Solved

European language characters when importing posts to Mysql

Posted on 2013-06-15
4
405 Views
Last Modified: 2013-07-01
Experts,

My programmer is having trouble handling a csv file with data for wordpress post content.
His plugin imports from the csv and inserts into Wordpress to create posts out of the data file. Some of the columns in the data file contain characters such as ä and ö which appear in e.g. the names of businesses in Germany for example. His import seems to be choking on those rows.

So for example, we get this error in Apache_error.log:

[Sat Jun 15 21:27:17 2013] [client 127.0.0.1] WordPress database error You have an error in your SQL syntax; check the manual that corresponds to your MySQL server version for the right syntax to use near '' at line 1 for query SELECT `image_id`, `userId`,`filename`, `uploaded` FROM `wp_agent_img` WHERE `userId` =  made by WP_List_Table->display, WP_List_Table->display_rows_or_placeholder, WP_Posts_List_Table->display_rows, WP_Posts_List_Table->_display_rows, WP_Posts_List_Table->single_row, do_action('manage_posts_custom_column'), call_user_func_array, gtre_custom_columns, agent_list, referer: http://localhost/wp-admin/admin.php?page=wp-csv-import

My questions then:

1. Can you help me make heads or tails out of the error message above? Is it likely to be caused by trying to import data with special characters or is it more likely to be something else?

2. What factors need to be lined up with each other across the environment of Wordpress, Mysql, Php, and possibly Apache to ensure that none of those settings are causing the issue with the special characters?

Thanks in advance!
0
Comment
Question by:bobinorlando
  • 2
4 Comments
 
LVL 70

Assisted Solution

by:Jason C. Levine
Jason C. Levine earned 200 total points
Comment Utility
Can you help me make heads or tails out of the error message above? Is it likely to be caused by trying to import data with special characters or is it more likely to be something else?

How big is the import file and did you take the extra step of removing all line breaks from the import file before importing it?

What factors need to be lined up with each other across the environment of Wordpress, Mysql, Php, and possibly Apache to ensure that none of those settings are causing the issue with the special characters?

Just making sure the MySQL is set to accept UTF-8 characters should be enough and I believe WordPress does that by default.  If you are really paranoid you can search and replace all of the umlaut characters with HTML entities (e.g. ö).
0
 
LVL 108

Assisted Solution

by:Ray Paseur
Ray Paseur earned 150 total points
Comment Utility
Part of this may be unique to WordPress and with Jason1178 on the case you're getting the best help available.  

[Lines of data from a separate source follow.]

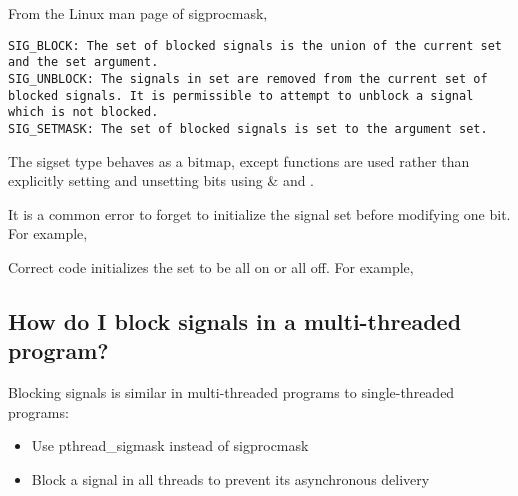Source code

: From the Linux man page of sigprocmask,

\begin{verbatim}
SIG_BLOCK: The set of blocked signals is the union of the current set and the set argument.
SIG_UNBLOCK: The signals in set are removed from the current set of blocked signals. It is permissible to attempt to unblock a signal which is not blocked.
SIG_SETMASK: The set of blocked signals is set to the argument set.
\end{verbatim}

The sigset type behaves as a bitmap, except functions are used rather
than explicitly setting and unsetting bits using \& and \textbar{}.

It is a common error to forget to initialize the signal set before
modifying one bit. For example,

\begin{Shaded}
\begin{Highlighting}[]
\end{Highlighting}
\end{Shaded}

Correct code initializes the set to be all on or all off. For example,

\begin{Shaded}
\begin{Highlighting}[]

\end{Highlighting}
\end{Shaded}

\subsection{How do I block signals in a multi-threaded
program?}\label{how-do-i-block-signals-in-a-multi-threaded-program}

Blocking signals is similar in multi-threaded programs to
single-threaded programs:

\begin{itemize}
\itemsep1pt\parskip0pt
\item
  Use pthread\_sigmask instead of sigprocmask
\item
  Block a signal in all threads to prevent its asynchronous delivery
\end{itemize}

Part of this may be a character-encoding issue.  It shows up in the form of things like the "ñ" being rendered in the form of ñ The A-Tilde character is one of the "signature" characters of botched UTF-8 encoding (another common signature character is the A-Ring).  To get something of a background in character encoding, please read this article.  You may find, as I did, that you need to read it more than once to absorb the information -- it's concentrated material and very worthwhile knowledge!
http://www.joelonsoftware.com/articles/Unicode.html

You may also want to read this.
https://en.wikipedia.org/wiki/UTF-8

Here is what you may be dealing with... ASCII is a one-byte character set.  Since the maximum value of a byte is 256 decimal, it follows that ASCII is not capable of rendering more than 256 charcacters.  UTF-8 is a multi-byte character set.  It can have one, two, three or four bytes in each character.  UTF-8 is capable of rendering millions of characters.

All of the characters below code point 128 decimal are the same in UTF-8 and ASCII. This covers the American English alphabet, most western punctuation and all the Arabic numbers.  Up to code point 127 you can "get away" with mixing UTF-8 and ASCII.

"Special" characters, including umlauts, accents and tildes all work the same way, and in ASCII they are all above code point 127.  You can render the n-tilde in ASCII.  It resides at code point 241 decimal.  You can also render the n-tilde in UTF-8.  In UTF-8 it takes up two bytes, 195 and 177 decimal.  

You have to choose between ASCII and UTF-8; you cannot intermix them reliably if you ever want to use any of the accented characters.  The appropriate meta charset declaration will tell the browser which encoding you want to use.

The decimal number 128 is hexadecimal 80 and is binary 1000 0000.  It is this leftmost bit that signals the UTF-8 multi-byte characters.  If the browser expects UTF-8 and sees this bit it will look at one, two or three of the following bytes to determine what character to render.  If you use any ASCII character above code point 127 (hex 7F and binary 0111 1111), but you have told the browser that it's getting UTF-8 characters, a collision will occur and the output will not be rendered correctly.  In some instances (JSON comes to mind) only UTF-8 is supported and a character encoding error will cause data loss.  If you have told the browser that it's getting ASCII characters and you give it UTF-8 multi-byte characters the browser will render things like the A-tilde followed by one, two or three additional "goofy looking" characters.

Executive summary: Use consistent encoding throughout the application.  If at all possible, lean into the direction of UTF-8, since it is becoming the overarching standard.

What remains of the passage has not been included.